Try it: Extract all records. Keep each one exact.

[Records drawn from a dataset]
'''

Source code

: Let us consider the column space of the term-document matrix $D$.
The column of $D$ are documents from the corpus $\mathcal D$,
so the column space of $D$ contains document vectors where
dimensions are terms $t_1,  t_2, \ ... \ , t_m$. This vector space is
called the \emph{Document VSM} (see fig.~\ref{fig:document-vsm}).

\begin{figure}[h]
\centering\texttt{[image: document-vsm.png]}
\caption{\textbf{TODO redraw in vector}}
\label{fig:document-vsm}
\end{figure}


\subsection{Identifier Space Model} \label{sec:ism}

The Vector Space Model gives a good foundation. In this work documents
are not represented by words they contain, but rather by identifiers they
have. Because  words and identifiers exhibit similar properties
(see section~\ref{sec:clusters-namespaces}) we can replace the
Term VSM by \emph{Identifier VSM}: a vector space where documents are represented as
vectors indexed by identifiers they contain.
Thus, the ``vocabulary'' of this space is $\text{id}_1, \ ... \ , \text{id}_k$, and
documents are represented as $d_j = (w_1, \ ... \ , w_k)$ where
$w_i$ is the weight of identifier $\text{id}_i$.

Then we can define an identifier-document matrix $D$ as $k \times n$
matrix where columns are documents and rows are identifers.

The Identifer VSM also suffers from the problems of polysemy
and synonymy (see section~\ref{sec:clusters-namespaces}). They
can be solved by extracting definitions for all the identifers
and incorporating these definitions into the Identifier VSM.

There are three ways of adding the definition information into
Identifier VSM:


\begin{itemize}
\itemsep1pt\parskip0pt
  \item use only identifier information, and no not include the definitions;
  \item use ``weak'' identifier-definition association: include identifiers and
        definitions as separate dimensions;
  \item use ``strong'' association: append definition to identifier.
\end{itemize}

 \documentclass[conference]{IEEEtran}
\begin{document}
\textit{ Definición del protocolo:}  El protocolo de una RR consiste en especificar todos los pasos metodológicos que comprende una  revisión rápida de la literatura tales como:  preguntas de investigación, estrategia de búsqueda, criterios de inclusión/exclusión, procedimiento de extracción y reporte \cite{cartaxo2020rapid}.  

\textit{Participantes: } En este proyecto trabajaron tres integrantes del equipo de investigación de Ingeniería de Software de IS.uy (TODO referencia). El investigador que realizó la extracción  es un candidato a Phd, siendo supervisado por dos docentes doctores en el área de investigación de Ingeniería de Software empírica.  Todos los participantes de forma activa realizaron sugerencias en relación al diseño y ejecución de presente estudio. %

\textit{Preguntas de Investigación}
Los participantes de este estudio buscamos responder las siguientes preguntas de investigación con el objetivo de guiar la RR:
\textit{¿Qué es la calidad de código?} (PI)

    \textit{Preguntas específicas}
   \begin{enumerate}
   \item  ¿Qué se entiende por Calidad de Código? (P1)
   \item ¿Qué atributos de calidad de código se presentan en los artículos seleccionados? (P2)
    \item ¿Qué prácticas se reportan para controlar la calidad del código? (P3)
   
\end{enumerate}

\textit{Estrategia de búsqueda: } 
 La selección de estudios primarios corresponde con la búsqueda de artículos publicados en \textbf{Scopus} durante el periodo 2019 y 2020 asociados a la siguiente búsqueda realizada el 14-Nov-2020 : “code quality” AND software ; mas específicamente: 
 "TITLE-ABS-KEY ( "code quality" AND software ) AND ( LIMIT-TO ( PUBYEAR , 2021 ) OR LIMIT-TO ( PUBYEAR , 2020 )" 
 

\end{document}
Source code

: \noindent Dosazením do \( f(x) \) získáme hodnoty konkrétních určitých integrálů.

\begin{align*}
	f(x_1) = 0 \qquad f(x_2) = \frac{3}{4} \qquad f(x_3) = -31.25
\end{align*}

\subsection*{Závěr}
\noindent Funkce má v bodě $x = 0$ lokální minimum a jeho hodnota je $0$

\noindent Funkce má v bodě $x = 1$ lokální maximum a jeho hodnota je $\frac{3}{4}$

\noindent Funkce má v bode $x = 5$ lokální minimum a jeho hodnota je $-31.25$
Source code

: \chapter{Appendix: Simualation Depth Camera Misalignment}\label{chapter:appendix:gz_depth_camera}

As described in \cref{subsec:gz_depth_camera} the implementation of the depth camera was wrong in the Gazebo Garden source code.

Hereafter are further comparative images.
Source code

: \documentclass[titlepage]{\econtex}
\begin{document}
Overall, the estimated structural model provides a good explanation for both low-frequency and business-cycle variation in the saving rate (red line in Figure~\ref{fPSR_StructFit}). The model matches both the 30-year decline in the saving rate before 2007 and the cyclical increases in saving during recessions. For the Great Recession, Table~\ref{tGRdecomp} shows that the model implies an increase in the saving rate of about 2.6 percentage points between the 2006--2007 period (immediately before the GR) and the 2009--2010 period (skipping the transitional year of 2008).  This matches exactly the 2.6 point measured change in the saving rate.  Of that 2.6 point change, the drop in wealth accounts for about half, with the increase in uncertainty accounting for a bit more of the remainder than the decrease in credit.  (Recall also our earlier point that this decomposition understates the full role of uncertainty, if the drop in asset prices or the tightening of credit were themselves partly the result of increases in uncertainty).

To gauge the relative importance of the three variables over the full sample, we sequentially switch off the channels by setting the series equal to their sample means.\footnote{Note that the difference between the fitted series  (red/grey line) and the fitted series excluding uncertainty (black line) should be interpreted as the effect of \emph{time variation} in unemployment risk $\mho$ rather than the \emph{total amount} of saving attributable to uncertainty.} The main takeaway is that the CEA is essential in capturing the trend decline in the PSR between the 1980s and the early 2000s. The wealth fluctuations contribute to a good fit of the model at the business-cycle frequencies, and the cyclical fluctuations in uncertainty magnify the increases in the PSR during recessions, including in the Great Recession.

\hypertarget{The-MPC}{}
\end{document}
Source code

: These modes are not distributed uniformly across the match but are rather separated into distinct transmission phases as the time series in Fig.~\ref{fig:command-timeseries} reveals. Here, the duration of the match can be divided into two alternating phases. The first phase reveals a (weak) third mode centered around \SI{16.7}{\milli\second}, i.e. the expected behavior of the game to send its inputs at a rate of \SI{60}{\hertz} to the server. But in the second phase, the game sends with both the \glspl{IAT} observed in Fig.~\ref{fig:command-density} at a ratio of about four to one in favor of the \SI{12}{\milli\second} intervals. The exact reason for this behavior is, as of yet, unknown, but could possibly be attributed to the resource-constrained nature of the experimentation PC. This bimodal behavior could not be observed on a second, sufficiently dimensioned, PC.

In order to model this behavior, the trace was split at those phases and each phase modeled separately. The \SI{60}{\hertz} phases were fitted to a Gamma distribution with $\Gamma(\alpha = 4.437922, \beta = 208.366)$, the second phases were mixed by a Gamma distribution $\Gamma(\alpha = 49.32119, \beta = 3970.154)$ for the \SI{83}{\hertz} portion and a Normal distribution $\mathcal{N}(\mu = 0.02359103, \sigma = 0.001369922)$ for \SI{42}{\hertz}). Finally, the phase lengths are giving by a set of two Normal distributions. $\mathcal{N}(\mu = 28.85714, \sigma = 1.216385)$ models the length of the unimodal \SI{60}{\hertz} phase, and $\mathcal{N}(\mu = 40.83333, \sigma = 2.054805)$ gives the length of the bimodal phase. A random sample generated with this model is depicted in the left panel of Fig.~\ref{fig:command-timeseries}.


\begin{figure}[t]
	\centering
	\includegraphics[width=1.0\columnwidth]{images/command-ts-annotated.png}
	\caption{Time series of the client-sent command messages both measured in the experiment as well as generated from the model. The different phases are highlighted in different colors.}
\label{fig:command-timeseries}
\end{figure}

'''

Result below:
Source code

: Let us consider the column space of the term-document matrix $D$.
The column of $D$ are documents from the corpus $\mathcal D$,
so the column space of $D$ contains document vectors where
dimensions are terms $t_1,  t_2, \ ... \ , t_m$. This vector space is
called the \emph{Document VSM} (see fig.~\ref{fig:document-vsm}).

\begin{figure}[h]
\centering\texttt{[image: document-vsm.png]}
\caption{\textbf{TODO redraw in vector}}
\label{fig:document-vsm}
\end{figure}


\subsection{Identifier Space Model} \label{sec:ism}

The Vector Space Model gives a good foundation. In this work documents
are not represented by words they contain, but rather by identifiers they
have. Because  words and identifiers exhibit similar properties
(see section~\ref{sec:clusters-namespaces}) we can replace the
Term VSM by \emph{Identifier VSM}: a vector space where documents are represented as
vectors indexed by identifiers they contain.
Thus, the ``vocabulary'' of this space is $\text{id}_1, \ ... \ , \text{id}_k$, and
documents are represented as $d_j = (w_1, \ ... \ , w_k)$ where
$w_i$ is the weight of identifier $\text{id}_i$.

Then we can define an identifier-document matrix $D$ as $k \times n$
matrix where columns are documents and rows are identifers.

The Identifer VSM also suffers from the problems of polysemy
and synonymy (see section~\ref{sec:clusters-namespaces}). They
can be solved by extracting definitions for all the identifers
and incorporating these definitions into the Identifier VSM.

There are three ways of adding the definition information into
Identifier VSM:


\begin{itemize}
\itemsep1pt\parskip0pt
  \item use only identifier information, and no not include the definitions;
  \item use ``weak'' identifier-definition association: include identifiers and
        definitions as separate dimensions;
  \item use ``strong'' association: append definition to identifier.
\end{itemize}

 \documentclass[conference]{IEEEtran}
\begin{document}
\textit{ Definición del protocolo:}  El protocolo de una RR consiste en especificar todos los pasos metodológicos que comprende una  revisión rápida de la literatura tales como:  preguntas de investigación, estrategia de búsqueda, criterios de inclusión/exclusión, procedimiento de extracción y reporte \cite{cartaxo2020rapid}.  

\textit{Participantes: } En este proyecto trabajaron tres integrantes del equipo de investigación de Ingeniería de Software de IS.uy (TODO referencia). El investigador que realizó la extracción  es un candidato a Phd, siendo supervisado por dos docentes doctores en el área de investigación de Ingeniería de Software empírica.  Todos los participantes de forma activa realizaron sugerencias en relación al diseño y ejecución de presente estudio. %

\textit{Preguntas de Investigación}
Los participantes de este estudio buscamos responder las siguientes preguntas de investigación con el objetivo de guiar la RR:
\textit{¿Qué es la calidad de código?} (PI)

    \textit{Preguntas específicas}
   \begin{enumerate}
   \item  ¿Qué se entiende por Calidad de Código? (P1)
   \item ¿Qué atributos de calidad de código se presentan en los artículos seleccionados? (P2)
    \item ¿Qué prácticas se reportan para controlar la calidad del código? (P3)
   
\end{enumerate}

\textit{Estrategia de búsqueda: } 
 La selección de estudios primarios corresponde con la búsqueda de artículos publicados en \textbf{Scopus} durante el periodo 2019 y 2020 asociados a la siguiente búsqueda realizada el 14-Nov-2020 : “code quality” AND software ; mas específicamente: 
 "TITLE-ABS-KEY ( "code quality" AND software ) AND ( LIMIT-TO ( PUBYEAR , 2021 ) OR LIMIT-TO ( PUBYEAR , 2020 )" 
 

\end{document}
Source code

: \noindent Dosazením do \( f(x) \) získáme hodnoty konkrétních určitých integrálů.

\begin{align*}
	f(x_1) = 0 \qquad f(x_2) = \frac{3}{4} \qquad f(x_3) = -31.25
\end{align*}

\subsection*{Závěr}
\noindent Funkce má v bodě $x = 0$ lokální minimum a jeho hodnota je $0$

\noindent Funkce má v bodě $x = 1$ lokální maximum a jeho hodnota je $\frac{3}{4}$

\noindent Funkce má v bode $x = 5$ lokální minimum a jeho hodnota je $-31.25$
Source code

: \chapter{Appendix: Simualation Depth Camera Misalignment}\label{chapter:appendix:gz_depth_camera}

As described in \cref{subsec:gz_depth_camera} the implementation of the depth camera was wrong in the Gazebo Garden source code.

Hereafter are further comparative images.
Source code

: \documentclass[titlepage]{\econtex}
\begin{document}
Overall, the estimated structural model provides a good explanation for both low-frequency and business-cycle variation in the saving rate (red line in Figure~\ref{fPSR_StructFit}). The model matches both the 30-year decline in the saving rate before 2007 and the cyclical increases in saving during recessions. For the Great Recession, Table~\ref{tGRdecomp} shows that the model implies an increase in the saving rate of about 2.6 percentage points between the 2006--2007 period (immediately before the GR) and the 2009--2010 period (skipping the transitional year of 2008).  This matches exactly the 2.6 point measured change in the saving rate.  Of that 2.6 point change, the drop in wealth accounts for about half, with the increase in uncertainty accounting for a bit more of the remainder than the decrease in credit.  (Recall also our earlier point that this decomposition understates the full role of uncertainty, if the drop in asset prices or the tightening of credit were themselves partly the result of increases in uncertainty).

To gauge the relative importance of the three variables over the full sample, we sequentially switch off the channels by setting the series equal to their sample means.\footnote{Note that the difference between the fitted series  (red/grey line) and the fitted series excluding uncertainty (black line) should be interpreted as the effect of \emph{time variation} in unemployment risk $\mho$ rather than the \emph{total amount} of saving attributable to uncertainty.} The main takeaway is that the CEA is essential in capturing the trend decline in the PSR between the 1980s and the early 2000s. The wealth fluctuations contribute to a good fit of the model at the business-cycle frequencies, and the cyclical fluctuations in uncertainty magnify the increases in the PSR during recessions, including in the Great Recession.

\hypertarget{The-MPC}{}
\end{document}
Source code

: These modes are not distributed uniformly across the match but are rather separated into distinct transmission phases as the time series in Fig.~\ref{fig:command-timeseries} reveals. Here, the duration of the match can be divided into two alternating phases. The first phase reveals a (weak) third mode centered around \SI{16.7}{\milli\second}, i.e. the expected behavior of the game to send its inputs at a rate of \SI{60}{\hertz} to the server. But in the second phase, the game sends with both the \glspl{IAT} observed in Fig.~\ref{fig:command-density} at a ratio of about four to one in favor of the \SI{12}{\milli\second} intervals. The exact reason for this behavior is, as of yet, unknown, but could possibly be attributed to the resource-constrained nature of the experimentation PC. This bimodal behavior could not be observed on a second, sufficiently dimensioned, PC.

In order to model this behavior, the trace was split at those phases and each phase modeled separately. The \SI{60}{\hertz} phases were fitted to a Gamma distribution with $\Gamma(\alpha = 4.437922, \beta = 208.366)$, the second phases were mixed by a Gamma distribution $\Gamma(\alpha = 49.32119, \beta = 3970.154)$ for the \SI{83}{\hertz} portion and a Normal distribution $\mathcal{N}(\mu = 0.02359103, \sigma = 0.001369922)$ for \SI{42}{\hertz}). Finally, the phase lengths are giving by a set of two Normal distributions. $\mathcal{N}(\mu = 28.85714, \sigma = 1.216385)$ models the length of the unimodal \SI{60}{\hertz} phase, and $\mathcal{N}(\mu = 40.83333, \sigma = 2.054805)$ gives the length of the bimodal phase. A random sample generated with this model is depicted in the left panel of Fig.~\ref{fig:command-timeseries}.


\begin{figure}[t]
	\centering
	\includegraphics[width=1.0\columnwidth]{images/command-ts-annotated.png}
	\caption{Time series of the client-sent command messages both measured in the experiment as well as generated from the model. The different phases are highlighted in different colors.}
\label{fig:command-timeseries}
\end{figure}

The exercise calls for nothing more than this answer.